• **EXERCISE**
Each line from the one containing "## プロバイオティクスの効果と選び方" through the final line below must be reproduced exactly, and no others.

(Collected data entries)
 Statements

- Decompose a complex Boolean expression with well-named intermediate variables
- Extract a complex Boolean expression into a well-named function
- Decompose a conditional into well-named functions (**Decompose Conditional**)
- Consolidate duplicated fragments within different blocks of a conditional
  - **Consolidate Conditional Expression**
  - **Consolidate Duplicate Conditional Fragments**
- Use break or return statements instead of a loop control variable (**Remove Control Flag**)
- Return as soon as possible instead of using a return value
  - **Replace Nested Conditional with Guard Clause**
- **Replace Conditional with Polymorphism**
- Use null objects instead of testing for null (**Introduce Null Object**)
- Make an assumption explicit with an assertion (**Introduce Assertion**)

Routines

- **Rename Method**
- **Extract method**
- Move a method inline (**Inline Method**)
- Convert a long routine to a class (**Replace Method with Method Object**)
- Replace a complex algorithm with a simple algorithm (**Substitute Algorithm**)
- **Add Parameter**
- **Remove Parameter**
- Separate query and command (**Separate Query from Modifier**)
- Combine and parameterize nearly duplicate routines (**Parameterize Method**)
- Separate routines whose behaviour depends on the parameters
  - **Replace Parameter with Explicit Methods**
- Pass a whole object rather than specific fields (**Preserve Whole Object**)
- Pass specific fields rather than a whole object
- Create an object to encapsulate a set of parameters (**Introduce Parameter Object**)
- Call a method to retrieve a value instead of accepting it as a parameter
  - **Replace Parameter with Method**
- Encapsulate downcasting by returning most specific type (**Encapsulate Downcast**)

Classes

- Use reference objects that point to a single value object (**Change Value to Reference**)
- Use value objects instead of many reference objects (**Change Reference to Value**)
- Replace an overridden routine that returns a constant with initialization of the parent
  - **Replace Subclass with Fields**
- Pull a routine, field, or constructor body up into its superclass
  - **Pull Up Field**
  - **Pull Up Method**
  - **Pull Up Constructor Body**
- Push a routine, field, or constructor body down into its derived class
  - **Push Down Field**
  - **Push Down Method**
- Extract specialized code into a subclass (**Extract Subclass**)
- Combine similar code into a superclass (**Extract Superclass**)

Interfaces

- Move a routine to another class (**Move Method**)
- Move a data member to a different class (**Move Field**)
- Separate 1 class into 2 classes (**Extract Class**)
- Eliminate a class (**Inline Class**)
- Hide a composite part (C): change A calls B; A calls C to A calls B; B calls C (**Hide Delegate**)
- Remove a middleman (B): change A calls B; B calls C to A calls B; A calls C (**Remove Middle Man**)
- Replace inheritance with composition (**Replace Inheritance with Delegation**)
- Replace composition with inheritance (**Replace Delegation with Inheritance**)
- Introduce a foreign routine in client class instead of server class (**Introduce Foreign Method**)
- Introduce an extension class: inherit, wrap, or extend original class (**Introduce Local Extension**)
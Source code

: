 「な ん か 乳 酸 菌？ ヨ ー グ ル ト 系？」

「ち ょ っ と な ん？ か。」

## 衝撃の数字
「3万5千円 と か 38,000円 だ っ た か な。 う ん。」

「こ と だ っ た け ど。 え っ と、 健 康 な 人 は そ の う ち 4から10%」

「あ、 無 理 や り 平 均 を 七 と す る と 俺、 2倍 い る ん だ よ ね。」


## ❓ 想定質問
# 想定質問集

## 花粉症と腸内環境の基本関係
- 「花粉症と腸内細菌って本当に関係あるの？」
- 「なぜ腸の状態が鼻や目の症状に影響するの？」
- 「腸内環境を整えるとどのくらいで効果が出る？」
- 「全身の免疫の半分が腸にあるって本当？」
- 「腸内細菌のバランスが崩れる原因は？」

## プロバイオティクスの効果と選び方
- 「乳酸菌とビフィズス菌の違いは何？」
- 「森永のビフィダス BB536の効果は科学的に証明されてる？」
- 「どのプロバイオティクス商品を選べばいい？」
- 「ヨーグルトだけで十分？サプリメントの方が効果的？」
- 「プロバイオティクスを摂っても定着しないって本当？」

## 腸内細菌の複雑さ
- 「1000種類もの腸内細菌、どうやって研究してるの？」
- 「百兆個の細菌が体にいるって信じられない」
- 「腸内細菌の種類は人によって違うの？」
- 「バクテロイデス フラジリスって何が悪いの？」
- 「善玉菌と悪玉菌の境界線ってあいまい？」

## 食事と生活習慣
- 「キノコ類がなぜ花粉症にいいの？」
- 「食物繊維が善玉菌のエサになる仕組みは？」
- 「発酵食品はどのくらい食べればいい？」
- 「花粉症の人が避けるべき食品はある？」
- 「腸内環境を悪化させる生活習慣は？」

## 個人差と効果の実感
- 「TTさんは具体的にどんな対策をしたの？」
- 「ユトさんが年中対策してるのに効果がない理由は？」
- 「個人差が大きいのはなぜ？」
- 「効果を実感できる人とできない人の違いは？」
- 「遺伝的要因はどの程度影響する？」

• **RESPONSE TO THIS TASK**
## プロバイオティクスの効果と選び方
- 「乳酸菌とビフィズス菌の違いは何？」
- 「森永のビフィダス BB536の効果は科学的に証明されてる？」
- 「どのプロバイオティクス商品を選べばいい？」
- 「ヨーグルトだけで十分？サプリメントの方が効果的？」
- 「プロバイオティクスを摂っても定着しないって本当？」

## 腸内細菌の複雑さ
- 「1000種類もの腸内細菌、どうやって研究してるの？」
- 「百兆個の細菌が体にいるって信じられない」
- 「腸内細菌の種類は人によって違うの？」
- 「バクテロイデス フラジリスって何が悪いの？」
- 「善玉菌と悪玉菌の境界線ってあいまい？」

## 食事と生活習慣
- 「キノコ類がなぜ花粉症にいいの？」
- 「食物繊維が善玉菌のエサになる仕組みは？」
- 「発酵食品はどのくらい食べればいい？」
- 「花粉症の人が避けるべき食品はある？」
- 「腸内環境を悪化させる生活習慣は？」

## 個人差と効果の実感
- 「TTさんは具体的にどんな対策をしたの？」
- 「ユトさんが年中対策してるのに効果がない理由は？」
- 「個人差が大きいのはなぜ？」
- 「効果を実感できる人とできない人の違いは？」
- 「遺伝的要因はどの程度影響する？」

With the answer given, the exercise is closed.